Users need a shell listed in /etc/shells to get restricted or
unrestricted FTP access.

Is there maybe another way I can restrict telnet access to the one particular user without taking his shell?
Please tell me if i'm not being clear.
Thankyou.
Craig McPherson
06-18-2001, 05:45 PM
I've never heard of an FTP daemon doing that before, and I can't say I really understand why it would do that. If you want to keep things simple, just use ProFTPD instead. It's fairly simple, fast, and regarded as one of the most secure. It's also one of the most popular and supported.

As I said, I don't really understand: a user actually HAS to have a valid login shell in order to log in with PureFTPD? It does not work with /bin/false? One hack you could do would be to add a "logout" command to that user's ~/.profile, so that they're logged out immediately if they try to log in to a shell. There are ways around that, but it's the only thing I can think of offhand.
Ming
06-18-2001, 07:39 PM
" ..a user actually HAS to have a valid login shell in order to log in with PureFTPD? It does not work with /bin/false? "

Correct...and it's not just when you use the -A switch (chroot ~) as I thought before.

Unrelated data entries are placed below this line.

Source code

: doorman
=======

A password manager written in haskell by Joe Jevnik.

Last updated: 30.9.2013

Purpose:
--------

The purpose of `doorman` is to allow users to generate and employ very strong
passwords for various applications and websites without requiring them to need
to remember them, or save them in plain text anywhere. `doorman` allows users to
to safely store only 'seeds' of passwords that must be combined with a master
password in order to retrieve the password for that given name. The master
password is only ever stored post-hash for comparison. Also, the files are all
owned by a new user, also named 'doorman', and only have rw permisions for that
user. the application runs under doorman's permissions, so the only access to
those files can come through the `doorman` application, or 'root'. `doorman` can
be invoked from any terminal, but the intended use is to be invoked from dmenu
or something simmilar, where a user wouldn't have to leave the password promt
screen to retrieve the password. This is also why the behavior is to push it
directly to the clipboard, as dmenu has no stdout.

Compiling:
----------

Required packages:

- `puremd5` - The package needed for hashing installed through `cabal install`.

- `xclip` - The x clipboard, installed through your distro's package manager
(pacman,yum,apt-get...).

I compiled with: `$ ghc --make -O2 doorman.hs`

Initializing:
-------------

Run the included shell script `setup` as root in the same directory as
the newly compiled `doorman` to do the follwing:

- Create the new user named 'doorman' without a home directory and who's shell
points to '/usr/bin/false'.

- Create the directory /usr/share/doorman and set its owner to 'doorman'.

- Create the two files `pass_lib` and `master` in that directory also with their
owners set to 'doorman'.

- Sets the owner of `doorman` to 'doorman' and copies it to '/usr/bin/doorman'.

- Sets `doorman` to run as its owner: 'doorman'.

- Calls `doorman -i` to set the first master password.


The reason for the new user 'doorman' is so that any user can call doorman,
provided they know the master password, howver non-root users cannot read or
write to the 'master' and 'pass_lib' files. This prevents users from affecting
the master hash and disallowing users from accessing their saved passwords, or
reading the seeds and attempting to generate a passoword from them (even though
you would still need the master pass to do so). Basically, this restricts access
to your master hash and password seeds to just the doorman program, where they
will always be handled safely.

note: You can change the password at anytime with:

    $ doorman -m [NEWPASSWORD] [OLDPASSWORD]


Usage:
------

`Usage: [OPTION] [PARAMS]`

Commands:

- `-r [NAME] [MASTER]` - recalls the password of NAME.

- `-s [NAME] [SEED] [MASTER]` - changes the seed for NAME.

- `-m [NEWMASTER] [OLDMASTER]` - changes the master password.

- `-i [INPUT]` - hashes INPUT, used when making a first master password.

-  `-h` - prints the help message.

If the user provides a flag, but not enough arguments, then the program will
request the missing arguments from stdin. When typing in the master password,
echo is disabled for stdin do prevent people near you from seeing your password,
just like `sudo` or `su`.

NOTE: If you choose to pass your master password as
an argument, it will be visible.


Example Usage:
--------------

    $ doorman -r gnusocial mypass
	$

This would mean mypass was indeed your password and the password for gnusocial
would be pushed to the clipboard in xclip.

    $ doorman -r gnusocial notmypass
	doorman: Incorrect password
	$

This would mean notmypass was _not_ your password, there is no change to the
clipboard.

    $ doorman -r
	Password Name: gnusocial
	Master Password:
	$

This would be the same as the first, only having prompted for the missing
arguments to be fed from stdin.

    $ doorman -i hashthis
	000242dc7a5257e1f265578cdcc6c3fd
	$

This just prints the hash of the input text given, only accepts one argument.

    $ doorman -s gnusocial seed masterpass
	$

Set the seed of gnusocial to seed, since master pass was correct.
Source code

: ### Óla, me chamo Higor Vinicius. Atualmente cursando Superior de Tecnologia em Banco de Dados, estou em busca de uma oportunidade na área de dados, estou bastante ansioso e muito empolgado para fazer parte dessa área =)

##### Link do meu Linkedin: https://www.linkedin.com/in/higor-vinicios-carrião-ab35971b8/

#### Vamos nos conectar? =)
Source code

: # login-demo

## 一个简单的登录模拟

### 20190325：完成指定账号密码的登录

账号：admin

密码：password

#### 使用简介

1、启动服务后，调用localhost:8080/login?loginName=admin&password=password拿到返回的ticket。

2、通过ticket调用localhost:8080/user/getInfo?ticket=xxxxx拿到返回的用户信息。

Is it possible to give a user a shell that allows absolutely nothing?
Craig McPherson
06-18-2001, 07:52 PM
Is there some reason you have to run this FTP program instead of ProFTPD?

/bin/false is a "shell" that gives a user absolutely nothing. Have you tried adding it to /etc/shells? I'm not sure exactly what a shell has to do to be considered a "shell" by your FTP daemon.